In the material below, find every line containing "sender" and copy that line.

Exercise inputs
○ ○ ○ ○ ○

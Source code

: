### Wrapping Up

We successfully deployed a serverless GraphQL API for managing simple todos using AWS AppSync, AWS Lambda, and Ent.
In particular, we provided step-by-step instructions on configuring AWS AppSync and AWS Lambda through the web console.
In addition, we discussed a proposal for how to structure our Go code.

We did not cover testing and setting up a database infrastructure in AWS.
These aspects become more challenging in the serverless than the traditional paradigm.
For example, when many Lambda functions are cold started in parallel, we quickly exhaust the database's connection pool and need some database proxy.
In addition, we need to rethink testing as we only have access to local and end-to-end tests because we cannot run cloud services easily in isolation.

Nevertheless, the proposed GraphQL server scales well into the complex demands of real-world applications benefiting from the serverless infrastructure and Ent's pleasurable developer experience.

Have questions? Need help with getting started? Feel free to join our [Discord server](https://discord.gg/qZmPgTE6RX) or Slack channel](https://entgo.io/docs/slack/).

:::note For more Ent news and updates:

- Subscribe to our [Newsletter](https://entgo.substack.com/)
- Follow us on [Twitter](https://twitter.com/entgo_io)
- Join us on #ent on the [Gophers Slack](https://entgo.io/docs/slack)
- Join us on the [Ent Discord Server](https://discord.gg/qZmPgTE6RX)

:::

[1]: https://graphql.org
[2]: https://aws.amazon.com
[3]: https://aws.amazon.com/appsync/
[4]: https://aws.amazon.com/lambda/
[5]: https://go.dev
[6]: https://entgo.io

○ ○ ○ ○ ○

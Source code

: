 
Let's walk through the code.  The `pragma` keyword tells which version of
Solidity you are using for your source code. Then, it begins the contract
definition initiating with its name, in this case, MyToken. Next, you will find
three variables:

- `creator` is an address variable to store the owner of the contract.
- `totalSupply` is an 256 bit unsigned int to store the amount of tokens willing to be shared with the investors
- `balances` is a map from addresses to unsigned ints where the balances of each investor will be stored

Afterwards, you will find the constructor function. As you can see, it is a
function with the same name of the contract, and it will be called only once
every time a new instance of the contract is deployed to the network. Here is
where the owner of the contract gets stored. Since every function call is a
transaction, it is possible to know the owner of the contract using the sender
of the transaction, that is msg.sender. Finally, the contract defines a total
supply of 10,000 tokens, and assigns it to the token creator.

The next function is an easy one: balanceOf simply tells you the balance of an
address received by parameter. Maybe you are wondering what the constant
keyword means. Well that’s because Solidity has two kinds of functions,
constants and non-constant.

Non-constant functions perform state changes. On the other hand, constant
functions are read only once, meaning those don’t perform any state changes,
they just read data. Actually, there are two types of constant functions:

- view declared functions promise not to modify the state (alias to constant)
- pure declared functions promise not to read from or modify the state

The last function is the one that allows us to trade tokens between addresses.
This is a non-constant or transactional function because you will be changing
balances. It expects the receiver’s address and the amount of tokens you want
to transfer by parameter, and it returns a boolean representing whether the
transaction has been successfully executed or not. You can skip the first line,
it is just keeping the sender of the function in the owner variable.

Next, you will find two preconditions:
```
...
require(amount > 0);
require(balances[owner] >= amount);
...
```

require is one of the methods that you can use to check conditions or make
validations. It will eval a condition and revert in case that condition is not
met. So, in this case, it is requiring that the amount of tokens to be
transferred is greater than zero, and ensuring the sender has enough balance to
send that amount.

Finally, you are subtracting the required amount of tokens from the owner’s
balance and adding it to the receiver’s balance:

○ ○ ○ ○ ○

Task output
transaction, it is possible to know the owner of the contract using the sender
of the transaction, that is msg.sender. Finally, the contract defines a total
it is just keeping the sender of the function in the owner variable.
transferred is greater than zero, and ensuring the sender has enough balance to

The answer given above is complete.